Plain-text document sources
- Opening Delimiter -

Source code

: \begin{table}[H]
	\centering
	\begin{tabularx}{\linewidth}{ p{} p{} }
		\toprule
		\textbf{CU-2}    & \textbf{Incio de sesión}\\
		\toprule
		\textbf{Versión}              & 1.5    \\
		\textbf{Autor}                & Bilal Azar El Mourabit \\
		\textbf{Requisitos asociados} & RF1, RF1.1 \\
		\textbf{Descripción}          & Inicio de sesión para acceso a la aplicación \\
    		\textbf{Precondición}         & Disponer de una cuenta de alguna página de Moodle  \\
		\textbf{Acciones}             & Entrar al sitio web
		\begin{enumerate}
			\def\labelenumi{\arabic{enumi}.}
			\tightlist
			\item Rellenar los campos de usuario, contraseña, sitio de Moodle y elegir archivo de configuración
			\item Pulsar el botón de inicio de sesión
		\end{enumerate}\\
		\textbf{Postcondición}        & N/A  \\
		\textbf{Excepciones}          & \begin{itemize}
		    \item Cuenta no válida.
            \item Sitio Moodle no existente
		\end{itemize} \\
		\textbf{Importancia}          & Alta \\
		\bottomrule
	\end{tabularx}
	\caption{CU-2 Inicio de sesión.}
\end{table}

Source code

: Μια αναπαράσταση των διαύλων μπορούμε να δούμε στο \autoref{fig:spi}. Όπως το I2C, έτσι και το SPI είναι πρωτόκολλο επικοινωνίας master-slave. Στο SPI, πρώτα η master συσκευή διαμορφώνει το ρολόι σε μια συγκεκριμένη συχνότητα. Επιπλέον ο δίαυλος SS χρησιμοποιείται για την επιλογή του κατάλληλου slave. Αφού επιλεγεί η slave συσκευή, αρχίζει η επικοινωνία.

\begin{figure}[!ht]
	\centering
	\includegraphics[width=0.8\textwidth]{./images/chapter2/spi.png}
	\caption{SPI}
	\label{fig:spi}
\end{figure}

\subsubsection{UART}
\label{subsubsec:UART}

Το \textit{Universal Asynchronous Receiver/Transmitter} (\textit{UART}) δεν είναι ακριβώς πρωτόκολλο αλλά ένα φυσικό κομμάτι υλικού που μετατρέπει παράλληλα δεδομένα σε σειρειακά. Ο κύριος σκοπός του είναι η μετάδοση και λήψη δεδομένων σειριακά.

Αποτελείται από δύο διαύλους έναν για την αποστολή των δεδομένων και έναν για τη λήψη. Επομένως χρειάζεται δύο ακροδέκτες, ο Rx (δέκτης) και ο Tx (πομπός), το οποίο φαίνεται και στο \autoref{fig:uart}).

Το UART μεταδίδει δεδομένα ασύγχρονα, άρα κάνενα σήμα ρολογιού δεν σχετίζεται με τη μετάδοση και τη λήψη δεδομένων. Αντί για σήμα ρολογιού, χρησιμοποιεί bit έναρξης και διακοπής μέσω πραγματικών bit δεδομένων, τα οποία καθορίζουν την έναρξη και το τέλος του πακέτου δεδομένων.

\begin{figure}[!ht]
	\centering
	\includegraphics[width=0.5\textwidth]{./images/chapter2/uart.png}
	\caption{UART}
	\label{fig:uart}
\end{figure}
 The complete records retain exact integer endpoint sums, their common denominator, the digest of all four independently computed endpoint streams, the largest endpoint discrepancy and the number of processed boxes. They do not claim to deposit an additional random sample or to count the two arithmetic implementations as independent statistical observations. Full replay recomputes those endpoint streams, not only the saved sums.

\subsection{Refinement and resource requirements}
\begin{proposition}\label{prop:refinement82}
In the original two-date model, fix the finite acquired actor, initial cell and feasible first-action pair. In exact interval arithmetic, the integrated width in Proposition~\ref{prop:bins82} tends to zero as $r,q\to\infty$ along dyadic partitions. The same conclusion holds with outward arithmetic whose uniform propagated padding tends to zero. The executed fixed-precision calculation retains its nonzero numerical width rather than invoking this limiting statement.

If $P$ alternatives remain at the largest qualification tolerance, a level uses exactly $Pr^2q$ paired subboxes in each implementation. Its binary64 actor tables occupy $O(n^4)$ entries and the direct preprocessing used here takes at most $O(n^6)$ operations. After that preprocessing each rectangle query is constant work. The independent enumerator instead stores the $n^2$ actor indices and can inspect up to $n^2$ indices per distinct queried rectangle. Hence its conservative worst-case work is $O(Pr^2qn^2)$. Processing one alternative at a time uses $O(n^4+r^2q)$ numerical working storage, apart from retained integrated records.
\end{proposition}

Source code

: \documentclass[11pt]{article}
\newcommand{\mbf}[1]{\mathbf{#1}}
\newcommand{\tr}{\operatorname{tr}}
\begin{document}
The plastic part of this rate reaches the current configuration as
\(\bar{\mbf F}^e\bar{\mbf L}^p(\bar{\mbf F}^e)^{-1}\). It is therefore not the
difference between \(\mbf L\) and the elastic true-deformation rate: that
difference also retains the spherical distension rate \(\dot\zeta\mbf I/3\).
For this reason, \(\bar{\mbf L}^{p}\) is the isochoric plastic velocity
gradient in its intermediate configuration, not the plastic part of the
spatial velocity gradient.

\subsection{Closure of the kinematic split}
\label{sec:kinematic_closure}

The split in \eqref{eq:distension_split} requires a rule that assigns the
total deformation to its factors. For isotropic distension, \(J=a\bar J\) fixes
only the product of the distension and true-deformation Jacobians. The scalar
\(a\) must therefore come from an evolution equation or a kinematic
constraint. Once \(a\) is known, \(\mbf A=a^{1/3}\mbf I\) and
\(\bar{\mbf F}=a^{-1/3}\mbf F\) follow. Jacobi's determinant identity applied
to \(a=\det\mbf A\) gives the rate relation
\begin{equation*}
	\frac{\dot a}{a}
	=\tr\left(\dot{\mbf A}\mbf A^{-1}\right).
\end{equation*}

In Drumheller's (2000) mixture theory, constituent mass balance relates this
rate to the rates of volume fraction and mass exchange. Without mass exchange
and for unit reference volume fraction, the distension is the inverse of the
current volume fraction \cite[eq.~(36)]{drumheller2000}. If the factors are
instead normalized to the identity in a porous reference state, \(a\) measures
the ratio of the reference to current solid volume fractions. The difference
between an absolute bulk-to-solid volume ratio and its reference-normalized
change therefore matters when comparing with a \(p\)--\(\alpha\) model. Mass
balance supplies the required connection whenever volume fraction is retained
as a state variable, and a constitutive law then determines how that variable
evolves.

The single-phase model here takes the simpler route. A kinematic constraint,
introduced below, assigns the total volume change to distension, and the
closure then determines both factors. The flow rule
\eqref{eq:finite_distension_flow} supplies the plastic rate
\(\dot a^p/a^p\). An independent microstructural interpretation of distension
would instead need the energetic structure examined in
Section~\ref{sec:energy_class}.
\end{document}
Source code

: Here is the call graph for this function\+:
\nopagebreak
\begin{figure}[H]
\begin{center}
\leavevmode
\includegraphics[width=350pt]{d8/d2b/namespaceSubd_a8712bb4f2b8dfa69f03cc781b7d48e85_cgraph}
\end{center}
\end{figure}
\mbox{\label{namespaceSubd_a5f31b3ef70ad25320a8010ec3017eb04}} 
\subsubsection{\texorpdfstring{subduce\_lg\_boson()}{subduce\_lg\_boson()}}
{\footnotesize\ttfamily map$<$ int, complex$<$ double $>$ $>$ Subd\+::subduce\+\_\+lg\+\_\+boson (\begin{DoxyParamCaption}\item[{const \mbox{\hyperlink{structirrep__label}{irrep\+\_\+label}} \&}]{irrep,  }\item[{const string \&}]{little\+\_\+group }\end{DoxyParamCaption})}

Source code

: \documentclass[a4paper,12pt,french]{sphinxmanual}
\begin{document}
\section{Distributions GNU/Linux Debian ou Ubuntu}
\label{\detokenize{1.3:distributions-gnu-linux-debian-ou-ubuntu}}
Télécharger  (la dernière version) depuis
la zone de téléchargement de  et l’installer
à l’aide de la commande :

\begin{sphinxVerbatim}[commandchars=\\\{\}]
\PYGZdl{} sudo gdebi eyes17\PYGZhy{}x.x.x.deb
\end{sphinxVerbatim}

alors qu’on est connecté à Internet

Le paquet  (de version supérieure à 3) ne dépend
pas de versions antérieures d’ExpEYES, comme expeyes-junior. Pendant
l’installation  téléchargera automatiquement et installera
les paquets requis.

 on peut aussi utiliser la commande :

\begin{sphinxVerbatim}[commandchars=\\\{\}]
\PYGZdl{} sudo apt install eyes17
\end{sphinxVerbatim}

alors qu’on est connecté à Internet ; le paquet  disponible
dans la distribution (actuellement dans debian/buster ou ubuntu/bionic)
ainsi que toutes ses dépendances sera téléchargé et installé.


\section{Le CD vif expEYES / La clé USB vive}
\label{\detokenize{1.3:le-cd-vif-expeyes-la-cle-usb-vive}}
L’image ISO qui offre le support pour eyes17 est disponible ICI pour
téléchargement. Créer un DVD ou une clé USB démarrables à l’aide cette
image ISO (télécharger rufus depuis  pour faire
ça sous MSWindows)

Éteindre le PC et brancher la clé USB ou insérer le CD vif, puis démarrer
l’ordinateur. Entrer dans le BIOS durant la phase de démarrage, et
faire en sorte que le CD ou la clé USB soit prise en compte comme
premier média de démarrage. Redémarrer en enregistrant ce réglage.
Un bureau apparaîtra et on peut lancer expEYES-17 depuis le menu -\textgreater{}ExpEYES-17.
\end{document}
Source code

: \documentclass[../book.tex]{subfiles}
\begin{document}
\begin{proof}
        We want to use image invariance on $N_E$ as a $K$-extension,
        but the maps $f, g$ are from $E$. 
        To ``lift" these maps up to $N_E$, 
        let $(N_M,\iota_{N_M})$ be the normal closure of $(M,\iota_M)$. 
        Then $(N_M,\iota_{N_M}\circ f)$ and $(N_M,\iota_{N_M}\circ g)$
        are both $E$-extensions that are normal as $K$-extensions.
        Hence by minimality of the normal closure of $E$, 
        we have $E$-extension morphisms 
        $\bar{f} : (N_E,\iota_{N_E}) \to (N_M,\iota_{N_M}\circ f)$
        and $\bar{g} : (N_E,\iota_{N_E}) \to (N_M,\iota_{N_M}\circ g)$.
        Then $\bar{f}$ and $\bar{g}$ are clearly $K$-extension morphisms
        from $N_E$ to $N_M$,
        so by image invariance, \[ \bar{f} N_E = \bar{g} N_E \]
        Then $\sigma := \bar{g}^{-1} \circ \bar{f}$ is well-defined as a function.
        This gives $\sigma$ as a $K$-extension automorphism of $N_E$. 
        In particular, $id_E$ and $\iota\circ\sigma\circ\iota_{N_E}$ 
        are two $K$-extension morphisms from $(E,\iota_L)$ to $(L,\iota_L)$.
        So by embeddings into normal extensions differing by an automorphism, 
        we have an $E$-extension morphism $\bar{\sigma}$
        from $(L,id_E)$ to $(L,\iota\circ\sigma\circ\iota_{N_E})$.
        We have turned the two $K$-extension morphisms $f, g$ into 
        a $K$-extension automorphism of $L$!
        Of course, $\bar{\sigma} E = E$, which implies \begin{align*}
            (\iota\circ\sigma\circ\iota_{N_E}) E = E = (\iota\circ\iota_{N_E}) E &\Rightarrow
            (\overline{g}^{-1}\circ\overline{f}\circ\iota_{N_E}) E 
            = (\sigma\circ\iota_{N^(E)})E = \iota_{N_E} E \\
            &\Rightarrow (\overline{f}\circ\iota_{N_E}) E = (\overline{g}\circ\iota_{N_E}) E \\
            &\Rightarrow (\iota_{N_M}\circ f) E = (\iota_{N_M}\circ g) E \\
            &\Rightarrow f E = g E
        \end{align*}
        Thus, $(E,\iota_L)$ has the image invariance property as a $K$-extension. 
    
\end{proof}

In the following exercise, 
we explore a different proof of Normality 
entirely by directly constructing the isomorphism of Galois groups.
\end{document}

- Closing Delimiter -

## Problem to work on
From the data, pick out every line that includes "includegraphics".

## Exercise solution
	\includegraphics[width=0.8\textwidth]{./images/chapter2/spi.png}
	\includegraphics[width=0.5\textwidth]{./images/chapter2/uart.png}
\includegraphics[width=350pt]{d8/d2b/namespaceSubd_a8712bb4f2b8dfa69f03cc781b7d48e85_cgraph}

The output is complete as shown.